Dataset excerpts
────

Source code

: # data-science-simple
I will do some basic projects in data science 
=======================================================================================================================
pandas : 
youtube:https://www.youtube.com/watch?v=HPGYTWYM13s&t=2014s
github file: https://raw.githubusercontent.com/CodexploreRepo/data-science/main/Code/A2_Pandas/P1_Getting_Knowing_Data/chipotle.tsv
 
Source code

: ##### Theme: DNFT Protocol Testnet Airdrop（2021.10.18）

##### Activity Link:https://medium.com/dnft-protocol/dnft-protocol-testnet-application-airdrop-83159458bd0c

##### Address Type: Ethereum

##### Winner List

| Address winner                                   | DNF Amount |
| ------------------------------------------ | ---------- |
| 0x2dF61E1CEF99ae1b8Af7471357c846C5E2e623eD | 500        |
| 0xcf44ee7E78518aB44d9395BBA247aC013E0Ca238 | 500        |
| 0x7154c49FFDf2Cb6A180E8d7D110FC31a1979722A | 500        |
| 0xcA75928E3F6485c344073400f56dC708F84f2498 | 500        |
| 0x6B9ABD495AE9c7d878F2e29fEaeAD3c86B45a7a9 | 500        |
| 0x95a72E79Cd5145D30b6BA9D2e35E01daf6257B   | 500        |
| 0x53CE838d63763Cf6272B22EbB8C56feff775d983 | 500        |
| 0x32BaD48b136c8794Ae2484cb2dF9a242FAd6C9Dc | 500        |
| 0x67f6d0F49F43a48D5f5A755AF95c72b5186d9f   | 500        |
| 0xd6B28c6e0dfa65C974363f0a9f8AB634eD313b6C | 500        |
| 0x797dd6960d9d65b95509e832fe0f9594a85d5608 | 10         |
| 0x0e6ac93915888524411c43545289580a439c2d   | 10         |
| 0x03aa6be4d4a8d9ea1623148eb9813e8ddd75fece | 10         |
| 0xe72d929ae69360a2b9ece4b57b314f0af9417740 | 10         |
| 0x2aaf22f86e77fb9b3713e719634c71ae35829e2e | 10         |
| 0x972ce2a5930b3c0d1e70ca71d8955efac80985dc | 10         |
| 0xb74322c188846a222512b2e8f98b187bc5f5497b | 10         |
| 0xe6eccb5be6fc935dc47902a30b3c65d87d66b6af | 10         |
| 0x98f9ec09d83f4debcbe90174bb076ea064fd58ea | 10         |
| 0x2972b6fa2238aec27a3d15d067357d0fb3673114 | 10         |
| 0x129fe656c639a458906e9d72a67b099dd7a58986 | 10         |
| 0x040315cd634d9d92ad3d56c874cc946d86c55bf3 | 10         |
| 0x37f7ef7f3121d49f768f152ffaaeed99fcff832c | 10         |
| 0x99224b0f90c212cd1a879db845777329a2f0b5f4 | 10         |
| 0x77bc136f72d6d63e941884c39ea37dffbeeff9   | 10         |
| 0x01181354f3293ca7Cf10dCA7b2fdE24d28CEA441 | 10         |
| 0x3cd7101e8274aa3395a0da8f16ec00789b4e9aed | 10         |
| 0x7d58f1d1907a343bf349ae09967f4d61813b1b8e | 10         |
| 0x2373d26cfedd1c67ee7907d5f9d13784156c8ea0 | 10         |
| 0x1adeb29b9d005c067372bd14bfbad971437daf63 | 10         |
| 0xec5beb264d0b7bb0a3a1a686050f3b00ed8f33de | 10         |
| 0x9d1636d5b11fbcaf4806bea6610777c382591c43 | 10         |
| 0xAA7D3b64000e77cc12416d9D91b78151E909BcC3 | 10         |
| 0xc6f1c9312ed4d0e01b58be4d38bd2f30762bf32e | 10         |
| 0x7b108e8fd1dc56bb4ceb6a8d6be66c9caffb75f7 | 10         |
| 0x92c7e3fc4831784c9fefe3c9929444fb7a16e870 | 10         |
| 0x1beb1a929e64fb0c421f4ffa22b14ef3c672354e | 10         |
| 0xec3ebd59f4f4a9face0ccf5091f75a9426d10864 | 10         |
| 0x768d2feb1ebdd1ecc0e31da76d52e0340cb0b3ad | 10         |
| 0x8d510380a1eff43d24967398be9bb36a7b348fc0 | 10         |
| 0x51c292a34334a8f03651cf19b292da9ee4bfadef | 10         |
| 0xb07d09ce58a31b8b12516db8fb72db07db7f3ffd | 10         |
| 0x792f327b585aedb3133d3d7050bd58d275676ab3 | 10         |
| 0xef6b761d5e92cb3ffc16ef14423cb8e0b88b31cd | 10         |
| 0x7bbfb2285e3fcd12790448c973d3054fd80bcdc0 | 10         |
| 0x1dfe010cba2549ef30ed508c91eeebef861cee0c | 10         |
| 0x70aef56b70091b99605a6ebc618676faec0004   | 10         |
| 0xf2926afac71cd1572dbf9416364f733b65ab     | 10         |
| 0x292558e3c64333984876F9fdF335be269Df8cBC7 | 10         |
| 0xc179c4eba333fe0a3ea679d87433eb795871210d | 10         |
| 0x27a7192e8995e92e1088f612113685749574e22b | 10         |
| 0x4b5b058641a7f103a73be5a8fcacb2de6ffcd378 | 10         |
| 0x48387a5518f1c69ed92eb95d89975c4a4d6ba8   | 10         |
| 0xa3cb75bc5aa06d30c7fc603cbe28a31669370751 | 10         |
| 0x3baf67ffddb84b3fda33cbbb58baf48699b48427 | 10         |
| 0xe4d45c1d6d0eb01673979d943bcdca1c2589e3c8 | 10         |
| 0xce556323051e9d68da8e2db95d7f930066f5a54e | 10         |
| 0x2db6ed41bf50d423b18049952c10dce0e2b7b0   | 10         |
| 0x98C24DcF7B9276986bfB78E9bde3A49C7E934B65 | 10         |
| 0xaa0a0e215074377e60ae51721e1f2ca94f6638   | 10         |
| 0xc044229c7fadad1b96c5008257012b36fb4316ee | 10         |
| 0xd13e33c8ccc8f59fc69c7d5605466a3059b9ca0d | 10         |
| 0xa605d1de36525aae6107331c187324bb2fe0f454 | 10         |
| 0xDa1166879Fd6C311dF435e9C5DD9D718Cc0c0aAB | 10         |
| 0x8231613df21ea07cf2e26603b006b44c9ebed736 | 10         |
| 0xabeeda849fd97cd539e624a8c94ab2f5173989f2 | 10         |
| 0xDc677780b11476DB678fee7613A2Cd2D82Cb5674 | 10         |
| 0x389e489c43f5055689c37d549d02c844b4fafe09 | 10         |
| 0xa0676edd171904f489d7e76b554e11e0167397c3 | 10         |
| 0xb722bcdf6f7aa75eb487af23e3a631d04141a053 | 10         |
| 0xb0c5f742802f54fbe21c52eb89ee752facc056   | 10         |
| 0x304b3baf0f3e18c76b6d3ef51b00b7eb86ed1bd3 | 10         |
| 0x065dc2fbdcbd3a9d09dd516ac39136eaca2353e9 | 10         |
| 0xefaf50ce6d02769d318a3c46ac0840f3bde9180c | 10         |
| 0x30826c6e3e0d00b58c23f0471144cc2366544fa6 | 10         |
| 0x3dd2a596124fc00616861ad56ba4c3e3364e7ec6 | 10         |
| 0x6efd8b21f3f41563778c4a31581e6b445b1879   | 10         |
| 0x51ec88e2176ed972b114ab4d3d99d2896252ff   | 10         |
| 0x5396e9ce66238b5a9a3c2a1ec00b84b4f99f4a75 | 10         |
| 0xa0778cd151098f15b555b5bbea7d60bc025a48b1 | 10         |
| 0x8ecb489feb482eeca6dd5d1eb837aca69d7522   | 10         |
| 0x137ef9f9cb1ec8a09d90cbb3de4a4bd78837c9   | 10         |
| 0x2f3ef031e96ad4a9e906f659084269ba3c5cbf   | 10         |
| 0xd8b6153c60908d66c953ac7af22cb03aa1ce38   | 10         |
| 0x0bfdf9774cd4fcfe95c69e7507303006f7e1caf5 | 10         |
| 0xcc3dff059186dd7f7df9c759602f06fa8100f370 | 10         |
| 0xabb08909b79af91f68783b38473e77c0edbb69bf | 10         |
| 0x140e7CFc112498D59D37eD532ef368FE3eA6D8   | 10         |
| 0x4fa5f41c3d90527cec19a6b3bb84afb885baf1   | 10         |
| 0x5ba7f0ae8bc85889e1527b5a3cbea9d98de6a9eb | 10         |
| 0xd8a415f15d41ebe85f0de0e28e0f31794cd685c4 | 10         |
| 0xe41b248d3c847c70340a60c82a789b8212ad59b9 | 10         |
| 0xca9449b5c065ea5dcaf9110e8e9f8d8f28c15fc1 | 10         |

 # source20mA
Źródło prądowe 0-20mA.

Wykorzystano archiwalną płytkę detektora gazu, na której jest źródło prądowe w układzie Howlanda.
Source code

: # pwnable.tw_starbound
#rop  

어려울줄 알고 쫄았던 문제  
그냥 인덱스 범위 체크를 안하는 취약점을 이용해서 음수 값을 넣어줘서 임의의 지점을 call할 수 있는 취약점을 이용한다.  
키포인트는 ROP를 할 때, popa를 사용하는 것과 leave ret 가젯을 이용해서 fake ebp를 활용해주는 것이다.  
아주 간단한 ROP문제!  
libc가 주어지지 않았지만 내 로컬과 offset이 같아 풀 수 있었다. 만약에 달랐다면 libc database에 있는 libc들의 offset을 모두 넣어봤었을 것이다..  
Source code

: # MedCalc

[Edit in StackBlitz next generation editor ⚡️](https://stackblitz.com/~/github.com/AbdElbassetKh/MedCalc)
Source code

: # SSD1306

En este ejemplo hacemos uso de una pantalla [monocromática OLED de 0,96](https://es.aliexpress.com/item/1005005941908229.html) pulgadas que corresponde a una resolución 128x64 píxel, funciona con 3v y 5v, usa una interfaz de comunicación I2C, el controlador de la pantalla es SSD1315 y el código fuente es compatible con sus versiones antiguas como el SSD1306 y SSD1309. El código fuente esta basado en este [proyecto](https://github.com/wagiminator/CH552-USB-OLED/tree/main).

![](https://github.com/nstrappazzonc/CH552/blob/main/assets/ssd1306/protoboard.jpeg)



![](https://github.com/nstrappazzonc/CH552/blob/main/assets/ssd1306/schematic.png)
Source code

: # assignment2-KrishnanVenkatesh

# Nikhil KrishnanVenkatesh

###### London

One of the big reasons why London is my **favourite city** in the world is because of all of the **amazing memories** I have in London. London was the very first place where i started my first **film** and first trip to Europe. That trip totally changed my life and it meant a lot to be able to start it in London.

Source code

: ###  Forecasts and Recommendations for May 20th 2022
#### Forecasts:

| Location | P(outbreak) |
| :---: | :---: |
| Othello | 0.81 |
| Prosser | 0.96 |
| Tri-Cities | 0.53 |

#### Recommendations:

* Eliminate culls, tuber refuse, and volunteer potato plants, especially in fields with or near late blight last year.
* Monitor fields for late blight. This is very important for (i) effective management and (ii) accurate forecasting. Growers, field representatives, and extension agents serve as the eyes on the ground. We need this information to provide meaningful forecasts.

────

# WORK TO BE COMPLETED:
Each line above that contains the word "very" must be copied.

# REPLY:
One of the big reasons why London is my **favourite city** in the world is because of all of the **amazing memories** I have in London. London was the very first place where i started my first **film** and first trip to Europe. That trip totally changed my life and it meant a lot to be able to start it in London.
* Monitor fields for late blight. This is very important for (i) effective management and (ii) accurate forecasting. Growers, field representatives, and extension agents serve as the eyes on the ground. We need this information to provide meaningful forecasts.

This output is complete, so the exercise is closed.